In einem Pressestatement erklärte die Sprecherin der Generalbundesanwaltschaft Frauke Köhler, die Kommunikation der Rechtsterroristen belege, „dass die Beschuldigten sich zusammengeschlossen haben, um gewalttätige Angriffe und bewaffnete Anschläge nicht nur auf Ausländer, sondern insbesondere auch auf politisch Andersdenkende zu verüben“. Die Kommunikation belege weiterhin, „dass sich die Beschuldigten bereits intensiv darum bemüht haben, sich Schusswaffen zu besorgen [und] planvoll vorgegangen sind“.

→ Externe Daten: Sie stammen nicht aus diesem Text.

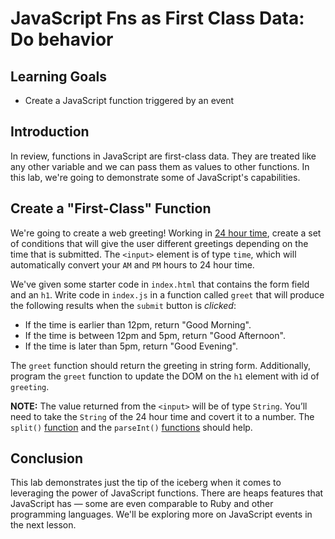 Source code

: # JavaScript Fns as First Class Data: Do behavior

## Learning Goals

- Create a JavaScript function triggered by an event

## Introduction

In review, functions in JavaScript are first-class data. They are treated
like any other variable and we can pass them as values to other functions.
In this lab, we're going to demonstrate some of JavaScript's capabilities.

## Create a "First-Class" Function

We're going to create a web greeting! Working in [24 hour time](https://en.wikipedia.org/wiki/24-hour_clock),
create a set of conditions that will give the user different greetings
depending on the time that is submitted. The `<input>` element is of
type `time`, which will automatically convert your `AM` and `PM` hours
to 24 hour time.

We've given some starter code in `index.html` that contains the form
field and an `h1`. Write code in `index.js` in a function called `greet`
that will produce  the following results when the `submit` button
is _clicked_:

- If the time is earlier than 12pm, return "Good Morning".
- If the time is between 12pm and 5pm, return "Good Afternoon".
- If the time is later than 5pm, return "Good Evening".

The `greet` function should return the greeting in string form. Additionally,
program the `greet` function to update the DOM on the `h1` element with id of
`greeting`.

**NOTE:** The value returned from the `<input>` will be of type `String`.
You’ll need to take the `String` of the 24 hour time and covert it to a number.
The `split()` [function](https://developer.mozilla.org/en-US/docs/Web/JavaScript/Reference/Global_Objects/String/split)
and the `parseInt()` [functions](https://developer.mozilla.org/en-US/docs/Web/JavaScript/Reference/Global_Objects/parseInt) should help.

## Conclusion

This lab demonstrates just the tip of the iceberg when it comes to leveraging
the power of JavaScript functions. There are heaps features that JavaScript has
— some are even comparable to Ruby and other programming languages. We'll be
exploring more on JavaScript events in the next lesson. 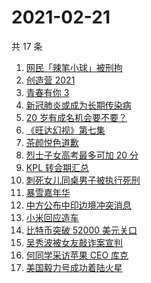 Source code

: # 2021-02-21

共 17 条

<!-- BEGIN ZHIHUSEARCH -->
<!-- 最后更新时间 Sun Feb 21 2021 23:14:16 GMT+0800 (CST) -->
1. [网民「辣笔小球」被刑拘](https://www.zhihu.com/search?q=辣笔小球)
1. [创造营 2021](https://www.zhihu.com/search?q=创造营2021)
1. [青春有你 3](https://www.zhihu.com/search?q=青春有你3)
1. [新冠肺炎或成为长期传染病](https://www.zhihu.com/search?q=新冠肺炎)
1. [20 岁有成名机会要不要？](https://www.zhihu.com/search?q=奇葩说)
1. [《旺达幻视》第七集](https://www.zhihu.com/search?q=旺达幻视)
1. [茶颜悦色道歉](https://www.zhihu.com/search?q=茶颜悦色道歉)
1. [烈士子女高考最多可加 20 分](https://www.zhihu.com/search?q=高考加分)
1. [KPL 转会期汇总](https://www.zhihu.com/search?q=kpl)
1. [刺死女儿同桌男子被执行死刑](https://www.zhihu.com/search?q=刺死女儿同桌)
1. [暴雪嘉年华](https://www.zhihu.com/search?q=暴雪嘉年华)
1. [中方公布中印边境冲突消息](https://www.zhihu.com/search?q=加勒万河谷冲突事件)
1. [小米回应造车](https://www.zhihu.com/search?q=小米造车)
1. [比特币突破 52000 美元关口](https://www.zhihu.com/search?q=比特币)
1. [吴秀波被女友敲诈案宣判](https://www.zhihu.com/search?q=吴秀波)
1. [何同学采访苹果 CEO 库克](https://www.zhihu.com/search?q=何同学采访库克)
1. [美国毅力号成功着陆火星](https://www.zhihu.com/search?q=毅力号)
<!-- END ZHIHUSEARCH -->
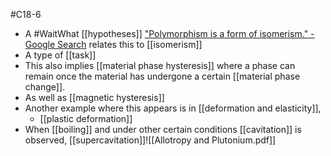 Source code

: #C18-6 

- A #WaitWhat [[hypotheses]] ["Polymorphism is a form of isomerism." - Google Search](https://www.google.com/search?q=%22Polymorphism+is+a+form+of+isomerism.%22) relates this to [[isomerism]]
- A type of [[task]]
- This also implies [[material phase hysteresis]] where a phase can remain once the material has undergone a certain [[material phase change]].
- As well as [[magnetic hysteresis]]
- Another example where this appears is in [[deformation and elasticity]],
	- [[plastic deformation]] 
- When [[boiling]] and under other certain conditions [[cavitation]] is observed, [[supercavitation]]![[Allotropy and Plutonium.pdf]] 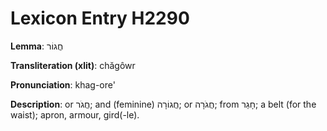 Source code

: # Lexicon Entry H2290

**Lemma**: חֲגוֹר

**Transliteration (xlit)**: chăgôwr

**Pronunciation**: khag-ore'

**Description**:
or חֲגֹר; and (feminine) חֲגוֹרָה; or חֲגֹרָה; from חָגַר; a belt (for the waist); apron, armour, gird(-le).
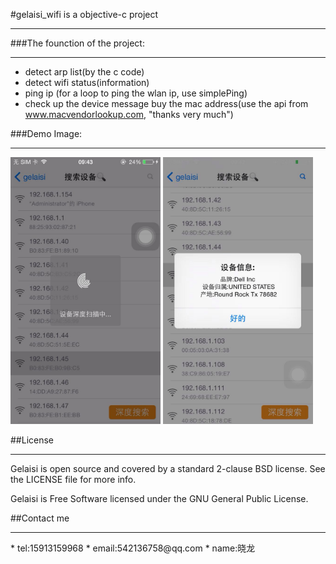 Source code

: #gelaisi_wifi is a objective-c project
<hr>
###The founction of the project:
<hr>
	
* detect arp list(by the c code)
* detect wifi status(information)
* ping ip (for a loop to ping the wlan ip, use simplePing)
* check up the device message buy the mac address(use the api from www.macvendorlookup.com, "thanks very much")

###Demo Image:
<hr>
<img src="images/demo1.jpg" style="width:240px;">
<img src="images/demo2.jpg" style="width:240px;">

##License
<hr>

Gelaisi is open source and covered by a standard 2-clause BSD license. See the LICENSE file for more info.

Gelaisi is Free Software licensed under the GNU General Public License.

##Contact me
<hr>
* tel:15913159968
* email:542136758@qq.com
* name:晓龙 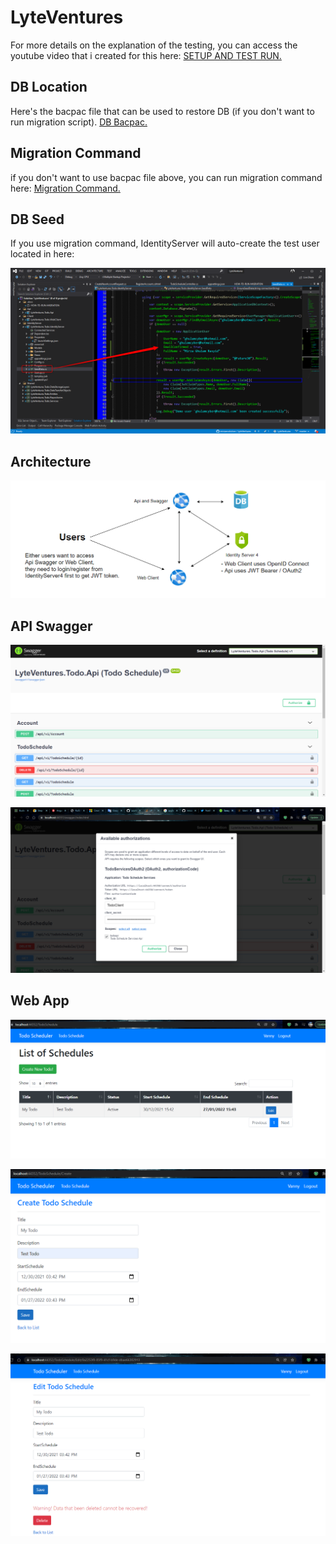 # LyteVentures

For more details on the explanation of the testing, you can access the youtube video that i created for this here: [SETUP AND TEST RUN.](https://youtu.be/lOKFuQwAxbA)

## DB Location
Here's the bacpac file that can be used to restore DB (if you don't want to run migration script).
[DB Bacpac.](https://github.com/mirzaevolution/LyteVentures/tree/master/SQL%20Data%20Backup)


## Migration Command
if you don't want to use bacpac file above, you can run migration command here:
[Migration Command.](https://github.com/mirzaevolution/LyteVentures/blob/master/HOW-TO-RUN-MIGRATION)

## DB Seed
If you use migration command, IdentityServer will auto-create the test user located in here:


![enter image description here](https://raw.githubusercontent.com/mirzaevolution/LyteVentures/master/Screenshots/2022-01-24_15h41_55.png)



## Architecture

![enter image description here](https://raw.githubusercontent.com/mirzaevolution/LyteVentures/master/Screenshots/2022-01-24_15h40_44.png)

## API Swagger

![enter image description here](https://raw.githubusercontent.com/mirzaevolution/LyteVentures/master/Screenshots/2022-01-24_15h43_47.png)

![enter image description here](https://raw.githubusercontent.com/mirzaevolution/LyteVentures/master/Screenshots/2022-01-24_15h43_55.png)


## Web App
![enter image description here](https://raw.githubusercontent.com/mirzaevolution/LyteVentures/master/Screenshots/2022-01-24_15h43_21.png)

![enter image description here](https://raw.githubusercontent.com/mirzaevolution/LyteVentures/master/Screenshots/2022-01-24_15h43_11.png)


![enter image description here](https://raw.githubusercontent.com/mirzaevolution/LyteVentures/master/Screenshots/2022-01-24_15h43_29.png)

So wisse man, dass „die Übergriffe vom 14. September auf der Schlossteichinsel [in Chemnitz] ein Probelauf hätten sein sollen für eine Aktion, die sie für den 3. Oktober beabsichtigt haben“. Was die Rechtsextremisten „im einzelnen für den 3. Oktober beabsichtigt haben“, wisse die Generalbundesanwaltschaft „derzeit noch nicht“, die Ermittlungen liefen. Die Beschuldigten gehörten „der Hooligan-Szene, der Neonazi-Szene und der Skinheadszene im Raum Sachsen an“ und sähen „sich selbst als führende Personen in der rechtsextremistischen Szene in Sachsen“.

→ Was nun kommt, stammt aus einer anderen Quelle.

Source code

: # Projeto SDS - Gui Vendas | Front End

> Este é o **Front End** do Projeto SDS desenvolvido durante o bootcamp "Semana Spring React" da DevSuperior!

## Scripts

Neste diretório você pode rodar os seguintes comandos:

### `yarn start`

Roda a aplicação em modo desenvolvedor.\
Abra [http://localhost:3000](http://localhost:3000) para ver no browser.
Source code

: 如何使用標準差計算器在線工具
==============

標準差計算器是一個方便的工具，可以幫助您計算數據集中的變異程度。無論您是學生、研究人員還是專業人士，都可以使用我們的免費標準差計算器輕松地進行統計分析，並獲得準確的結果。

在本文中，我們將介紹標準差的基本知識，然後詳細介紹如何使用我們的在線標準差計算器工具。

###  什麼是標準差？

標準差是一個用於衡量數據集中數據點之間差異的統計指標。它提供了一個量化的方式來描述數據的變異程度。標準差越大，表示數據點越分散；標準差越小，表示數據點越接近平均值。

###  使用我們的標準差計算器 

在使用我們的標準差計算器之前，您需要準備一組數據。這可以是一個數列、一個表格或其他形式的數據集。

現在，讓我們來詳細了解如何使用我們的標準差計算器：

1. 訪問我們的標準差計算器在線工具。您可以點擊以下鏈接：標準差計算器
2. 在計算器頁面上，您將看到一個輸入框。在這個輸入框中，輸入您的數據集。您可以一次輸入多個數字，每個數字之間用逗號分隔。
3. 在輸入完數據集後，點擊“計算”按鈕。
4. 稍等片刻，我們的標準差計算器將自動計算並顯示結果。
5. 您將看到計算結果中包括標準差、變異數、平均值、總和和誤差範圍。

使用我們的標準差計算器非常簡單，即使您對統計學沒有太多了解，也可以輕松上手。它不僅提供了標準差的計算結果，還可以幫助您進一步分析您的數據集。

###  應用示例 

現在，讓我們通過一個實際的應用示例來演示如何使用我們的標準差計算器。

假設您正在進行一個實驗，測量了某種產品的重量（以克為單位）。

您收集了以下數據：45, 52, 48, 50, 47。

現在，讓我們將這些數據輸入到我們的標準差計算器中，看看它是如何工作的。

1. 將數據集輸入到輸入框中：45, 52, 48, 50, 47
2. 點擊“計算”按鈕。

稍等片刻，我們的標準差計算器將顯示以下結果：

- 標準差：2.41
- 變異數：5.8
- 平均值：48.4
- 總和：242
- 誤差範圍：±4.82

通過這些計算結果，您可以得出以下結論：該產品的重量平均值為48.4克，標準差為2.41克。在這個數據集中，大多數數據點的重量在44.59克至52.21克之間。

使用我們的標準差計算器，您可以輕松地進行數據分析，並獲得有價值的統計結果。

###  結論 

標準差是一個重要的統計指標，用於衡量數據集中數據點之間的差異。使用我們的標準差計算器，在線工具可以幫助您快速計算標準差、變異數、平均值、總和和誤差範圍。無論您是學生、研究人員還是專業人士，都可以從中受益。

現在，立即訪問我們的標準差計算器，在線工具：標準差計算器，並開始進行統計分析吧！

Nach einer Kundgebung der rechtsextremen Bewegung Pro Chemnitz hatten am 14. September Mitglieder einer selbsternannten Bürgerwehr in Chemnitz Migranten und Linke mit Glasflaschen, Quarzhandschuhen und einem Elektroschocker attackiert und unter anderem einem 26-jährigen Iraner eine Platzwunde am Kopf zugefügt. Abgehörte Telefonate und Chatprotokolle lassen nur erahnen, was die Neonazi-Gruppierung für den 3. Oktober plante.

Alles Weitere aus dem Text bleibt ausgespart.